Being introverted in an extroverted world is tough, especially when you would give anything to be like the ones who float seamlessly through social groups. Other people don’t understand people like you and me. They see an introvert and decide that we are rude or weird because we can’t just talk sometimes. We cannot find the words quickly enough to follow the ebb and flow of small talk.

And, quite frankly, people drain us—especially extroverts. How can someone talk for hours about things that seem so little in this great, big, complex world?

The problem with this is one you have experienced already. People bond through talking. Everything in our human experience involves communication. It is why extroverts get noticed. They are much louder and in your face than we could ever dream to be. They want to be surrounded by people—people give them energy. And this is why they gravitate toward one another’s energy. This is how social groups at school and other places form—and people like us get left out, or sometimes ignored altogether.

Introverts are the thinkers of the world, watching and analyzing everything around them. We take solace in listening to the roaring of wind as it fights its way through the downpour of rain. We notice the subtle smells of vanilla and caramel against the overpowering coffee bean. We peacefully observe the way a speaker’s hands move when they talk and feel the nervous pattern of their breathing as they attempt to wow their audience. We read between the lines of a poem or what a friend is saying when we know they are experiencing heartache.

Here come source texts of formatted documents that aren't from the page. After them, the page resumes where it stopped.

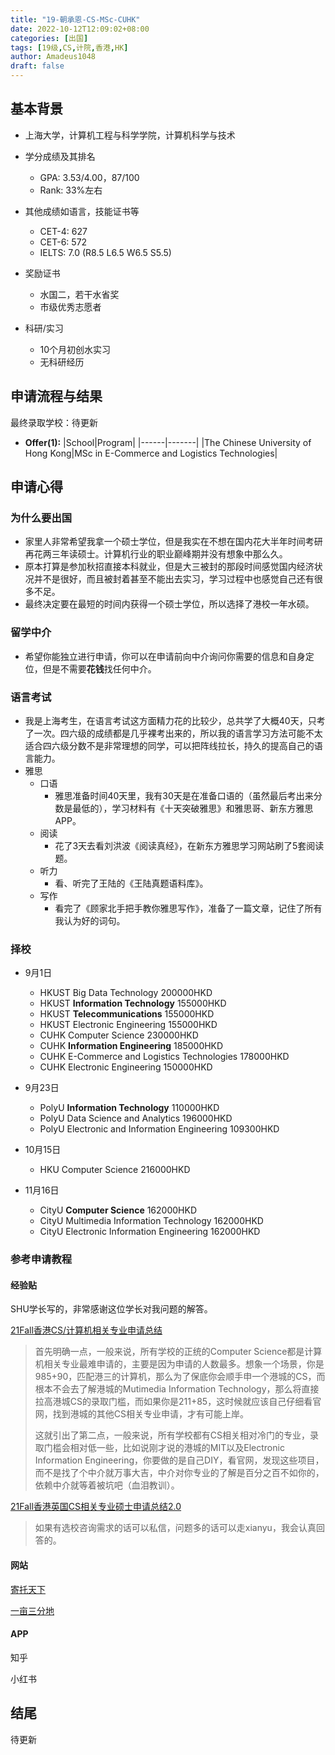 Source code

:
 ```yaml
---
title: "19-朝承恩-CS-MSc-CUHK"
date: 2022-10-12T12:09:02+08:00
categories: [出国]
tags: [19级,CS,计院,香港,HK]
author: Amadeus1048
draft: false
---
```



## 基本背景 

- 上海大学，计算机工程与科学学院，计算机科学与技术

- 学分成绩及其排名
  - GPA: 3.53/4.00，87/100
  - Rank: 33%左右

- 其他成绩如语言，技能证书等
  - CET-4: 627 
  - CET-6: 572
  - IELTS: 7.0 (R8.5 L6.5 W6.5 S5.5)

- 奖励证书
  - 水国二，若干水省奖
  - 市级优秀志愿者

- 科研/实习
  - 10个月初创水实习
  - 无科研经历

## 申请流程与结果

最终录取学校：待更新


- **Offer(1):** 
  |School|Program|
  |------|-------|
  |The Chinese University of Hong Kong|MSc in E-Commerce and Logistics Technologies|

## 申请心得

### 为什么要出国
- 家里人非常希望我拿一个硕士学位，但是我实在不想在国内花大半年时间考研再花两三年读硕士。计算机行业的职业巅峰期并没有想象中那么久。
- 原本打算是参加秋招直接本科就业，但是大三被封的那段时间感觉国内经济状况并不是很好，而且被封着甚至不能出去实习，学习过程中也感觉自己还有很多不足。
- 最终决定要在最短的时间内获得一个硕士学位，所以选择了港校一年水硕。

### 留学中介
- 希望你能独立进行申请，你可以在申请前向中介询问你需要的信息和自身定位，但是不需要**花钱**找任何中介。

### 语言考试
- 我是上海考生，在语言考试这方面精力花的比较少，总共学了大概40天，只考了一次。四六级的成绩都是几乎裸考出来的，所以我的语言学习方法可能不太适合四六级分数不是非常理想的同学，可以把阵线拉长，持久的提高自己的语言能力。
- 雅思
  - 口语
    - 雅思准备时间40天里，我有30天是在准备口语的（虽然最后考出来分数是最低的），学习材料有《十天突破雅思》和雅思哥、新东方雅思APP。
  - 阅读
    - 花了3天去看刘洪波《阅读真经》，在新东方雅思学习网站刷了5套阅读题。
  - 听力
    - 看、听完了王陆的《王陆真题语料库》。
  - 写作
    - 看完了《顾家北手把手教你雅思写作》，准备了一篇文章，记住了所有我认为好的词句。
### 择校

- 9月1日
  - HKUST        Big Data Technology                                                200000HKD
  - HKUST        **Information Technology**                                     155000HKD
  - HKUST        **Telecommunications**                                           155000HKD
  - HKUST        Electronic Engineering                                        155000HKD
  - CUHK          Computer Science                                                230000HKD
  - CUHK          **Information Engineering**                                     185000HKD
  - CUHK          E-Commerce and Logistics Technologies         178000HKD
  - CUHK          Electronic Engineering                                         150000HKD

- 9月23日
  - PolyU           **Information Technology**                                     110000HKD
  - PolyU           Data Science and Analytics                                196000HKD
  - PolyU           Electronic and Information Engineering          109300HKD

- 10月15日
  - HKU             Computer Science                                                216000HKD

- 11月16日
  - CityU           **Computer Science**                                                162000HKD
  - CityU           Multimedia Information Technology                162000HKD
  - CityU           Electronic Information Engineering                  162000HKD



### 参考申请教程

#### 经验贴

SHU学长写的，非常感谢这位学长对我问题的解答。

[21Fall香港CS/计算机相关专业申请总结](https://zhuanlan.zhihu.com/p/404852862)        

> 首先明确一点，一般来说，所有学校的正统的Computer Science都是计算机相关专业最难申请的，主要是因为申请的人数最多。想象一个场景，你是985+90，匹配港三的计算机，那么为了保底你会顺手申一个港城的CS，而根本不会去了解港城的Mutimedia Information Technology，那么将直接拉高港城CS的录取门槛，而如果你是211+85，这时候就应该自己仔细看官网，找到港城的其他CS相关专业申请，才有可能上岸。
>
> 这就引出了第二点，一般来说，所有学校都有CS相关相对冷门的专业，录取门槛会相对低一些，比如说刚才说的港城的MIT以及Electronic Information Engineering，你要做的是自己DIY，看官网，发现这些项目，而不是找了个中介就万事大吉，中介对你专业的了解是百分之百不如你的，依赖中介就等着被坑吧（血泪教训）。

[21Fall香港英国CS相关专业硕士申请总结2.0](https://zhuanlan.zhihu.com/p/411052365)        

> 如果有选校咨询需求的话可以私信，问题多的话可以走xianyu，我会认真回答的。

#### 网站

[寄托天下](https://bbs.gter.net/)

[一亩三分地](https://www.1point3acres.com)

#### APP

知乎

小红书



## 结尾

待更新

We may not fit in with the large group, but we are the best friends any person will have—if they are willing.

My dear girl, I see every day your desire to do everything this world has to offer and the want to please everyone while doing it. Everything you attempt, you put your all into it, and you usually do quite well. The most amazing thing about you is your uncanny ability to absorb anything and work meticulously until you have perfected your item of passion.

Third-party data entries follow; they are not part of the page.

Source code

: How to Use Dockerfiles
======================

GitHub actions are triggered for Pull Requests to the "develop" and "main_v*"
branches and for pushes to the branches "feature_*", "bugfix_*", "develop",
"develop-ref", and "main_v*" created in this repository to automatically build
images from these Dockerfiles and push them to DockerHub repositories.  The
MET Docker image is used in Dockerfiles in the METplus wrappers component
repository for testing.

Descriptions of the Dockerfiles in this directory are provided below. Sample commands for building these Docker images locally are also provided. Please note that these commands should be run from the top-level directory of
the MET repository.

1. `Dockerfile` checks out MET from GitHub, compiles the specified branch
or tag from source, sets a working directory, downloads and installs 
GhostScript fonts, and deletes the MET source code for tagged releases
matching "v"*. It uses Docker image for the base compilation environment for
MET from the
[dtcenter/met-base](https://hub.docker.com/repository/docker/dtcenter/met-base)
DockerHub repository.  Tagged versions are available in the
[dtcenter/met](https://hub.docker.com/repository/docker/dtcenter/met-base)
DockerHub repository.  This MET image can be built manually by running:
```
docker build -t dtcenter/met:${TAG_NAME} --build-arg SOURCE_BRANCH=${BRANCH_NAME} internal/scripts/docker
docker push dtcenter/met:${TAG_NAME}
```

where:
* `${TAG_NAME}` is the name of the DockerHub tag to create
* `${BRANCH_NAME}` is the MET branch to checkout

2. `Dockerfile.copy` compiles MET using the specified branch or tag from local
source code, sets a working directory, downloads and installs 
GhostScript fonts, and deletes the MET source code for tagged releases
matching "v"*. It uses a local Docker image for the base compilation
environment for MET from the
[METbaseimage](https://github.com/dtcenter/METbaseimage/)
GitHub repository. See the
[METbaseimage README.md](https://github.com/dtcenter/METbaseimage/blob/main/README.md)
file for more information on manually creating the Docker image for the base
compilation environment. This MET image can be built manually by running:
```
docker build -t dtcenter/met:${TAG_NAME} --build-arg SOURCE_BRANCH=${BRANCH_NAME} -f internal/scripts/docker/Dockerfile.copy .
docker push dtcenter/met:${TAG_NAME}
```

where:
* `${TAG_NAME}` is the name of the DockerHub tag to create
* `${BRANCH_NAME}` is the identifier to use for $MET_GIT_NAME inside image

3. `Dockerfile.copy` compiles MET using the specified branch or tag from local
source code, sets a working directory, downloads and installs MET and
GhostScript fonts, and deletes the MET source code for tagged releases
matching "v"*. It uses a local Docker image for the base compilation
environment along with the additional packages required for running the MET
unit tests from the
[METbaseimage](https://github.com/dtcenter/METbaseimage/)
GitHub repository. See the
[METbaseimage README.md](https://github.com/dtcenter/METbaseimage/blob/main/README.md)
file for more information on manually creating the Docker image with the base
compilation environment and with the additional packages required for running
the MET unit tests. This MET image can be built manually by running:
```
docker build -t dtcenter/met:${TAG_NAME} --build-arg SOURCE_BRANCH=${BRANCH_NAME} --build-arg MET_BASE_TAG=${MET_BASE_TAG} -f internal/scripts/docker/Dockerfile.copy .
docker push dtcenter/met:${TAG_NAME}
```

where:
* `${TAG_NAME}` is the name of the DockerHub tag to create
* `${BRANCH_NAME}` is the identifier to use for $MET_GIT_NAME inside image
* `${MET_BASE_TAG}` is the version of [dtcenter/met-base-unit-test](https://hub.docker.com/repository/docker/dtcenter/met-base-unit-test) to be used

But those who really see you, see the sadness within.

You long to be recognized like the others. Friends and teachers alike have passed you up, year after year, because they think you already have been recognized, or they just get blinded by the outgoing personality in the group and look past your quiet demeanor.

I have seen it happen, year after year. But, my sweet girl, it will happen one day. I know this for a fact.

So, do not quit attempting to move mountains. Do not be afraid to take chances. Do not let the energy of this extroverted world cage you.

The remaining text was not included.